What you should do:
Filter on the word "console": copy each matching line from the listing below.

════════

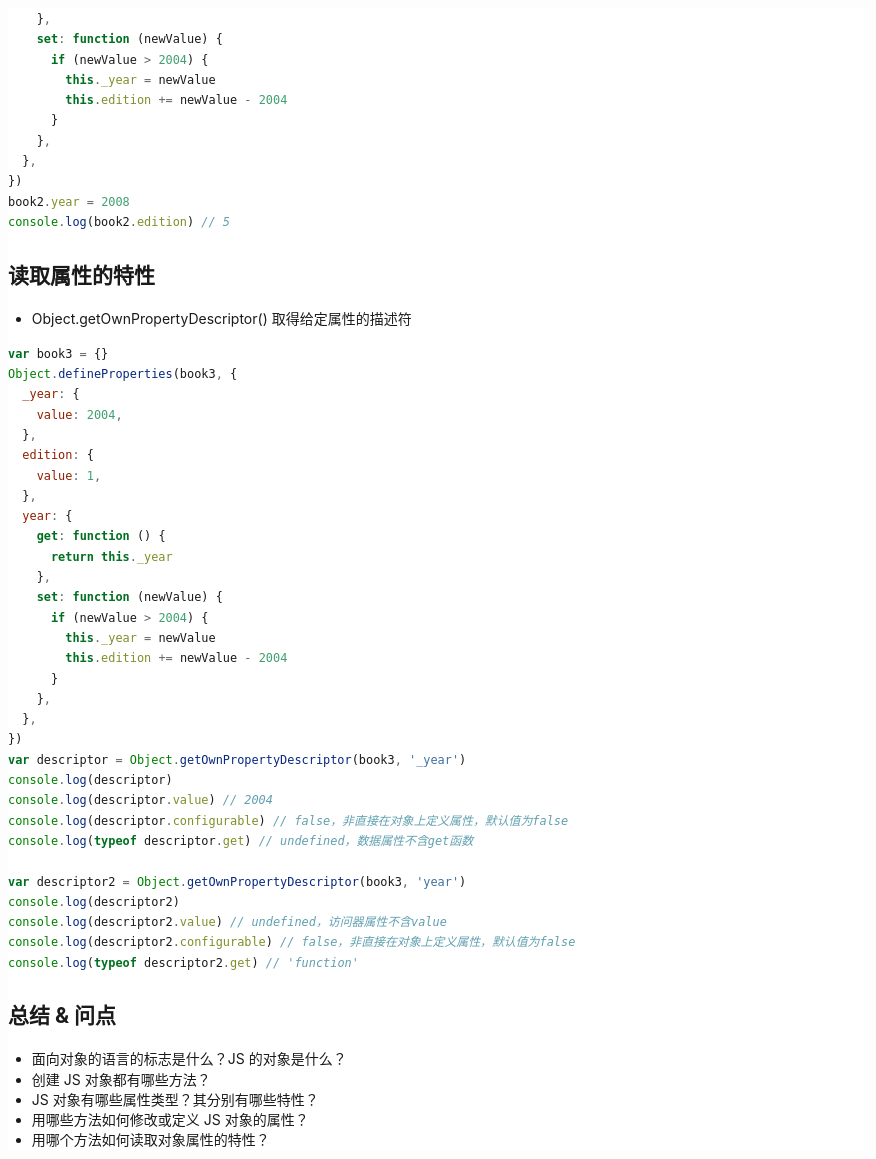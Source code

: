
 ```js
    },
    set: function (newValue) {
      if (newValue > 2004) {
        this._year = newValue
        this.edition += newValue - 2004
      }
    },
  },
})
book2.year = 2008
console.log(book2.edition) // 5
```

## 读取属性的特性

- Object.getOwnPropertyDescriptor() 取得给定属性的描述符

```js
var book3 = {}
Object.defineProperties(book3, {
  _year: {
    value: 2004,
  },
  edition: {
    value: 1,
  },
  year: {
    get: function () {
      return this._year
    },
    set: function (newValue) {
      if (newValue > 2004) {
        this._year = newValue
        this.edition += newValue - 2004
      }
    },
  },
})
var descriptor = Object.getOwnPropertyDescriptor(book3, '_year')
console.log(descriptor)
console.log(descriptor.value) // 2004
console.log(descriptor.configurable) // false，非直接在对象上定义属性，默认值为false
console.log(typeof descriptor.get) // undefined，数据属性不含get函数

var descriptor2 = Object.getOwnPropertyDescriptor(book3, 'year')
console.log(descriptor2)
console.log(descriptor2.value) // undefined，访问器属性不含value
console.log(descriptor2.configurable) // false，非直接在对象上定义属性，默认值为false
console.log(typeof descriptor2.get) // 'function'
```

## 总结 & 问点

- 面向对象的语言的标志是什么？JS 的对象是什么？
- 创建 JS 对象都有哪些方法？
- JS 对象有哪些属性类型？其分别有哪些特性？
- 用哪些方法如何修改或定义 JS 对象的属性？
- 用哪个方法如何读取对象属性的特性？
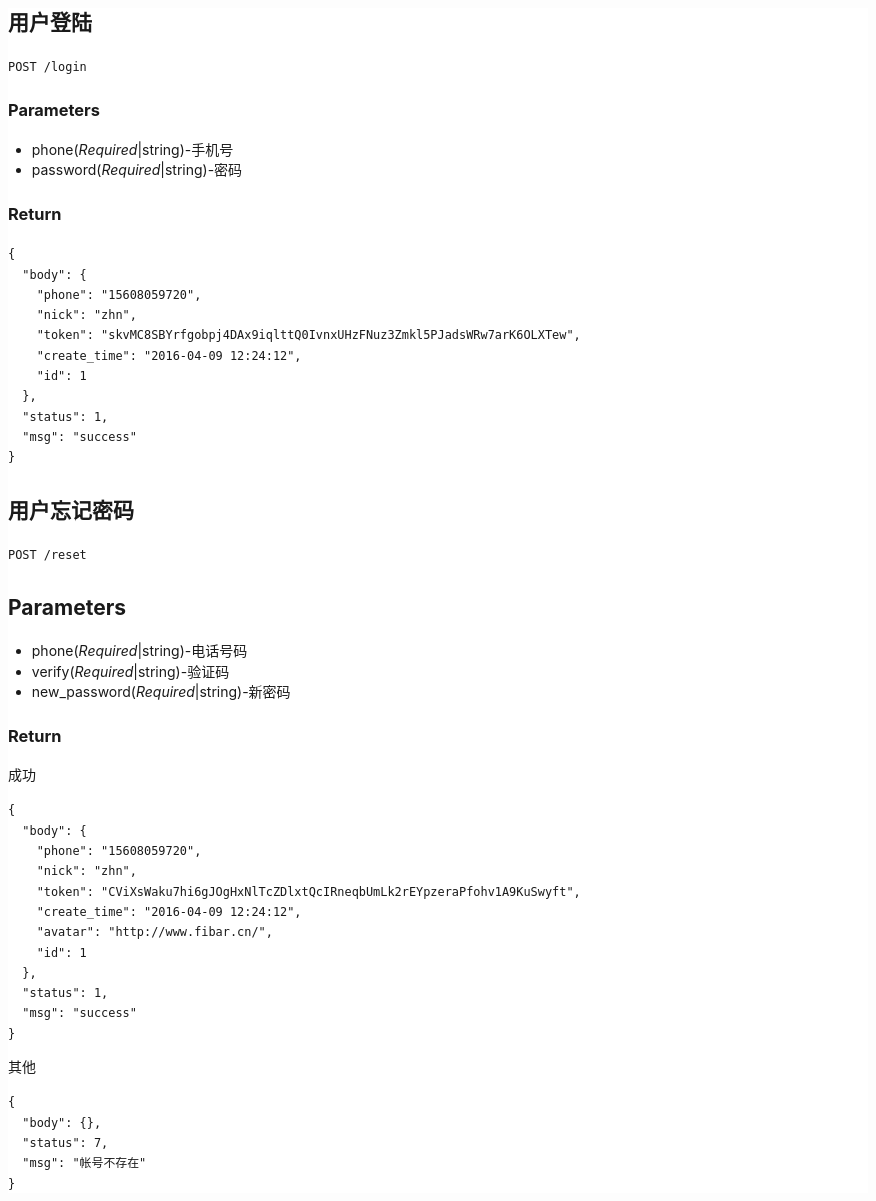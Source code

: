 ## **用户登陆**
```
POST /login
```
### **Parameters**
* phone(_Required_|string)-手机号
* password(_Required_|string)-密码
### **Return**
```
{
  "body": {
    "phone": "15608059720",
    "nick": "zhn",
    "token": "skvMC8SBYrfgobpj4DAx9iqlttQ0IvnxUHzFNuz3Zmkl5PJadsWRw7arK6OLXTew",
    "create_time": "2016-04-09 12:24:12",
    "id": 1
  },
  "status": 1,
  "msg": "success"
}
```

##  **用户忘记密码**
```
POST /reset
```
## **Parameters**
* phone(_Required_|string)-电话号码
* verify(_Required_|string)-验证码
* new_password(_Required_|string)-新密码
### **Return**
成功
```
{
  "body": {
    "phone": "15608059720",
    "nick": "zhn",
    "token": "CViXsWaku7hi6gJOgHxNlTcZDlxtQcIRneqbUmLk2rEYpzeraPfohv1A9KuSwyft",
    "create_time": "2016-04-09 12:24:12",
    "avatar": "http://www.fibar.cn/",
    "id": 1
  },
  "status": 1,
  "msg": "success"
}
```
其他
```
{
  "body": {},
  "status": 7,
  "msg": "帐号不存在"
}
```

════════

Exercise solution:
console.log(book2.edition) // 5
console.log(descriptor)
console.log(descriptor.value) // 2004
console.log(descriptor.configurable) // false，非直接在对象上定义属性，默认值为false
console.log(typeof descriptor.get) // undefined，数据属性不含get函数
console.log(descriptor2)
console.log(descriptor2.value) // undefined，访问器属性不含value
console.log(descriptor2.configurable) // false，非直接在对象上定义属性，默认值为false
console.log(typeof descriptor2.get) // 'function'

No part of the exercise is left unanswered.